Arnaud Gallais : « À la Ciivise, nous avons recueilli vingt-sept mille témoignages en deux ans, et je me suis rendu compte que je n’avais pas donné le mien. » Photo Julien Daniel/MYOP

Par Julia Vergely

Publié le 17 novembre 2023 à 09h25

Le livre d’Arnaud Gallais, J’étais un enfant (Flammarion), est âpre, difficile. L’homme, 42 ans aujourd’hui, y raconte, avec la journaliste Ixchel Delaporte, une enfance noircie de violences, physiques et sexuelles, d’humiliations constantes, de maltraitances, d’alcool et de racisme. Arnaud a 8 ans quand il est violé par son grand-oncle, un prêtre missionnaire. 12 ans quand il est victime de ses deux cousins. Aujourd’hui, Arnaud Gallais est un activiste infatigable des droits de l’enfant : membre de la Ciivise, la Commission indépendante sur l’inceste et les violences sexuelles faites aux enfants, il est aussi le fondateur du collectif Mouv’Enfants.

Pourquoi raconter aujourd’hui votre histoire dans un livre ?
D’abord pour participer au débat public. Je suis membre de la Ciivise, nous avons recueilli vingt-sept mille témoignages en deux ans, et je me suis rendu compte que je n’avais pas donné le mien. L’enjeu était ensuite de montrer que des solutions existent. Ce livre contient des choses dures, propres à mon histoire, mais d’autres que je trouve belles, comme des rencontres ou des sources d’espoir, des pistes pour mieux protéger les enfants et éradiquer la pédocriminalité.

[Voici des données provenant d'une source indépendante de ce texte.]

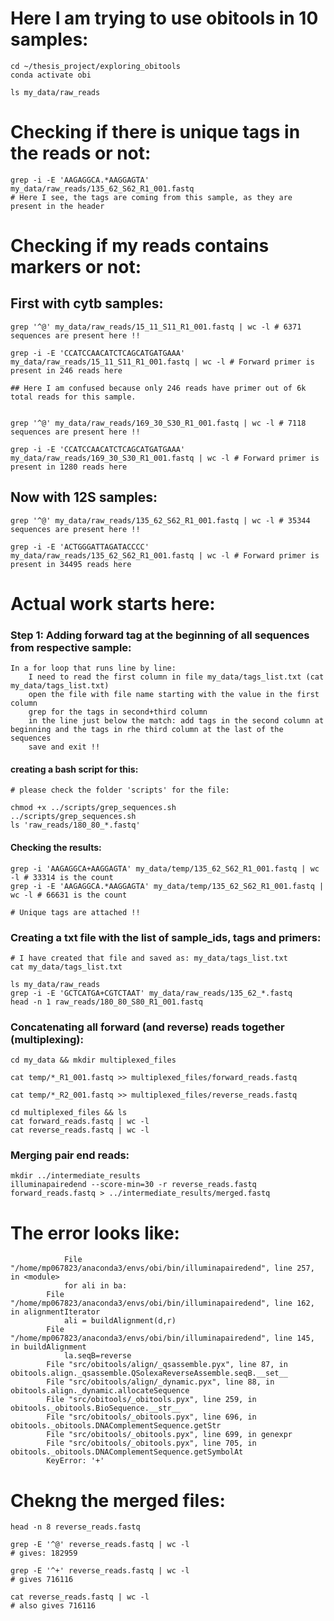 # Here I am trying to use obitools in 10 samples:
    cd ~/thesis_project/exploring_obitools
    conda activate obi

    ls my_data/raw_reads

# Checking if there is unique tags in the reads or not:

    grep -i -E 'AAGAGGCA.*AAGGAGTA' my_data/raw_reads/135_62_S62_R1_001.fastq
    # Here I see, the tags are coming from this sample, as they are present in the header

# Checking if my reads contains markers or not:

## First with cytb samples:
    
    grep '^@' my_data/raw_reads/15_11_S11_R1_001.fastq | wc -l # 6371 sequences are present here !!

    grep -i -E 'CCATCCAACATCTCAGCATGATGAAA' my_data/raw_reads/15_11_S11_R1_001.fastq | wc -l # Forward primer is present in 246 reads here
    
    ## Here I am confused because only 246 reads have primer out of 6k total reads for this sample.

    
    grep '^@' my_data/raw_reads/169_30_S30_R1_001.fastq | wc -l # 7118 sequences are present here !!
    
    grep -i -E 'CCATCCAACATCTCAGCATGATGAAA' my_data/raw_reads/169_30_S30_R1_001.fastq | wc -l # Forward primer is present in 1280 reads here


## Now with 12S samples:

    grep '^@' my_data/raw_reads/135_62_S62_R1_001.fastq | wc -l # 35344 sequences are present here !!    

    grep -i -E 'ACTGGGATTAGATACCCC' my_data/raw_reads/135_62_S62_R1_001.fastq | wc -l # Forward primer is present in 34495 reads here


# Actual work starts here:

### Step 1: Adding forward tag at the beginning of all sequences from respective sample:

    In a for loop that runs line by line:
        I need to read the first column in file my_data/tags_list.txt (cat my_data/tags_list.txt)
        open the file with file name starting with the value in the first column
        grep for the tags in second+third column
        in the line just below the match: add tags in the second column at beginning and the tags in rhe third column at the last of the sequences
        save and exit !!

    
#### creating a bash script for this:

    # please check the folder 'scripts' for the file:

    chmod +x ../scripts/grep_sequences.sh
    ../scripts/grep_sequences.sh
    ls 'raw_reads/180_80_*.fastq'

#### Checking the results:

    grep -i 'AAGAGGCA+AAGGAGTA' my_data/temp/135_62_S62_R1_001.fastq | wc -l # 33314 is the count
    grep -i -E 'AAGAGGCA.*AAGGAGTA' my_data/temp/135_62_S62_R1_001.fastq | wc -l # 66631 is the count

    # Unique tags are attached !!



### Creating a txt file with the list of sample_ids, tags and primers:

    # I have created that file and saved as: my_data/tags_list.txt
    cat my_data/tags_list.txt
    
    ls my_data/raw_reads
    grep -i -E 'GCTCATGA+CGTCTAAT' my_data/raw_reads/135_62_*.fastq
    head -n 1 raw_reads/180_80_S80_R1_001.fastq

### Concatenating all forward (and reverse) reads together (multiplexing):

    cd my_data && mkdir multiplexed_files

    cat temp/*_R1_001.fastq >> multiplexed_files/forward_reads.fastq

    cat temp/*_R2_001.fastq >> multiplexed_files/reverse_reads.fastq

    cd multiplexed_files && ls
    cat forward_reads.fastq | wc -l
    cat reverse_reads.fastq | wc -l

### Merging pair end reads:

    mkdir ../intermediate_results
    illuminapairedend --score-min=30 -r reverse_reads.fastq forward_reads.fastq > ../intermediate_results/merged.fastq

# The error looks like:

                File "/home/mp067823/anaconda3/envs/obi/bin/illuminapairedend", line 257, in <module>
                for ali in ba:
            File "/home/mp067823/anaconda3/envs/obi/bin/illuminapairedend", line 162, in alignmentIterator
                ali = buildAlignment(d,r)
            File "/home/mp067823/anaconda3/envs/obi/bin/illuminapairedend", line 145, in buildAlignment
                la.seqB=reverse 
            File "src/obitools/align/_qsassemble.pyx", line 87, in obitools.align._qsassemble.QSolexaReverseAssemble.seqB.__set__
            File "src/obitools/align/_dynamic.pyx", line 88, in obitools.align._dynamic.allocateSequence
            File "src/obitools/_obitools.pyx", line 259, in obitools._obitools.BioSequence.__str__
            File "src/obitools/_obitools.pyx", line 696, in obitools._obitools.DNAComplementSequence.getStr
            File "src/obitools/_obitools.pyx", line 699, in genexpr
            File "src/obitools/_obitools.pyx", line 705, in obitools._obitools.DNAComplementSequence.getSymbolAt
            KeyError: '+'

# Chekng the merged files:

    head -n 8 reverse_reads.fastq

    grep -E '^@' reverse_reads.fastq | wc -l
    # gives: 182959

    grep -E '^+' reverse_reads.fastq | wc -l
    # gives 716116

    cat reverse_reads.fastq | wc -l
    # also gives 716116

Et puis, il y a un enjeu de transmission : le bandeau du livre, écrit par Flammarion, dit « Violé à 8 ans », j’ai moi-même un fils qui a eu 8 ans en septembre. Je n’avais pas vu cela avant de tenir le livre entre mes mains pour la première fois ! J’ai aujourd’hui des séquelles physiques de ces viols, pas des moindres – déficience respiratoire, problèmes cardiaques –, j’ai conscience que mon espérance de vie est réduite, il était essentiel pour moi de témoigner ainsi. Autre chose, que je n’avais pas du tout vu venir : quand le livre a été publié, j’ai eu l’impression de revoir l’enfant que j’étais. Le titre, J’étais un enfant, a pris tout son sens. Je me suis dit : cet enfant à qui j’en ai tant voulu, le trouvant nul, le dévalorisant sans cesse, je lui dois tout. Inconsciemment et indirectement, ce livre est pour lui.

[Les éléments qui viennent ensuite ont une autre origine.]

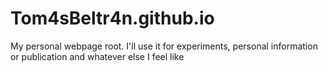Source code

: # Tom4sBeltr4n.github.io
My personal webpage root. I'll use it for experiments, personal information or publication and whatever else I feel like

Vous racontez votre sidération, mais surtout l’absence de réaction de vos proches quand vous dénoncez assez clairement les viols dont vous avez été victime. Ni votre famille, ni l’école, ni les professionnels de santé ne veulent voir.
On le dit à la Ciivise, le juge Édouard Durand le répète, les vingt-sept mille témoignages le racontent et c’est aussi mon histoire : neuf fois sur dix, dans 92 % des cas, on a dit à un enfant « je te crois », mais on ne le protège pas. Ce qui m’est arrivé, ce sont des violences sexuelles ordinaires, presque banales. Prenons l’exemple de Vanessa Springora : dans son cas, c’est toute la société qui a consenti, tranquillement, à ce qu’un pédocriminel déclaré, ouvertement pédophile (c’est lui qui employait le terme), continue ses agissements. Le sujet est précisément là pour moi : il faut sortir du huis clos. En posant mon histoire par écrit, je sors du huis clos familial. Évidemment ça pose problème, mes parents ont réagi, mon père cherche à me déshériter, à me déshumaniser, comme il l’a toujours fait… Mais il est important de mettre cette histoire dans l’espace public.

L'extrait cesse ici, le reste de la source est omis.